Dec 26, 2018, 12:23:00 PM / by Lee Goudzwaard-Vaught posted in taxes, resources, quick tip

It’s the most wonderful time of the year, right? Sure, sort of. At the end of the year, charitable donations soar, as individuals scramble to get them in before the end of the tax season. Sure, it feels good to give (really, you should do this. Giving is its own reward.) it doesn’t hurt that in year’s past you’d also get a big fat deduction for doing the right thing.

Here’s the thing, under the new Tax Cuts and Jobs Act, figuring out these deductions is harder to clear. Although the deduction for actually giving a donation hasn’t changed, how you go about it has, and that’s going to take a little planning and tax smarts to get you there. So don’t be a Scrooge this year, here’s how you can still get your max deduction AND help out your favorite charitable cause in the process. Fa la la la la, la la la la.

It’s all About Bunching Your Donations

The big change in 2018 is the implementation of the Tax Cuts and Jobs Act which sort of leveled the types of deductions available and also raised the higher standard deduction. An individual now would need their total itemized deductions to exceed 12k, instead of the current 6k. That’s not nothing, a new congressional report shows that an estimated 18 million people will itemize deductions this year, down from 46 million last year.

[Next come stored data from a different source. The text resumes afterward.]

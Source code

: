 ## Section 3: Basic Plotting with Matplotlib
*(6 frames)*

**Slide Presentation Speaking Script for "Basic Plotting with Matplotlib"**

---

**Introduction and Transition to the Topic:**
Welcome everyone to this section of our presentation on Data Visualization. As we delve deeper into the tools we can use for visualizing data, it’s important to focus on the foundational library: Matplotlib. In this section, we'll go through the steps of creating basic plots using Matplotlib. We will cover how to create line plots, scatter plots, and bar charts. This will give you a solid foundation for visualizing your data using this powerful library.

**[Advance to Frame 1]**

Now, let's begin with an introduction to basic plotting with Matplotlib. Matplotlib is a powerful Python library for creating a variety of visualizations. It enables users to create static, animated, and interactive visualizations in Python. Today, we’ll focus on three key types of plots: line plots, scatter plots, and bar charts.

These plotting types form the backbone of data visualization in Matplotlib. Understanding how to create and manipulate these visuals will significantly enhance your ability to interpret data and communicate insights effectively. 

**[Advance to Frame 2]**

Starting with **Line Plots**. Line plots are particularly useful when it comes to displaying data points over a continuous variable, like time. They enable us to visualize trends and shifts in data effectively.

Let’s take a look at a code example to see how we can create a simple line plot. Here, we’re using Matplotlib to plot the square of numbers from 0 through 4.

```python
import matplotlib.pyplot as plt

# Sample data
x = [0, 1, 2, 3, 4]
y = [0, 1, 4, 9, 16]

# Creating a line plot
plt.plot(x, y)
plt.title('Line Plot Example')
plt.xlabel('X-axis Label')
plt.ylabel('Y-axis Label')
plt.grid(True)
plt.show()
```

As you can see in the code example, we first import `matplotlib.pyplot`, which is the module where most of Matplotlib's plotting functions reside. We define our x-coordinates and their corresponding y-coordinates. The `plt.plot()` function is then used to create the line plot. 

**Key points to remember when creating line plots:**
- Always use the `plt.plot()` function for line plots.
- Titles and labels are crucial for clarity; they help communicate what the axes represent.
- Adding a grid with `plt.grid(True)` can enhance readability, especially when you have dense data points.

If you’re a charitable donor, but you’re missing that tax break, there are a couple ways around those new rules. One strategy that seems to work is called bunching. Basically, you’ll just give double the amount every other year. So let’s say you give 7k to your favorite charity annually, you’ll instead give 14k every two years. That way you can get itemized deductions over the limit in the years you donate, and the standard deduction the years you don’t. Sure, it requires a little more planning, but if you’re itching for that deduction then it’s worth the wait.

Consider a Donor Advised Fund

If you normally give charitable contributions, a donor-advised fund can let you make one and receive an immediate tax break for the full donation, then recommend paying out grants from that fund to qualified charities over a longer period of time. It’s a good way to get over the threshold, especially if you have the means to do it all at once. It can feel overwhelming, but if you do your research on which donor-advised fund is best for you, you’ll end up with a winner.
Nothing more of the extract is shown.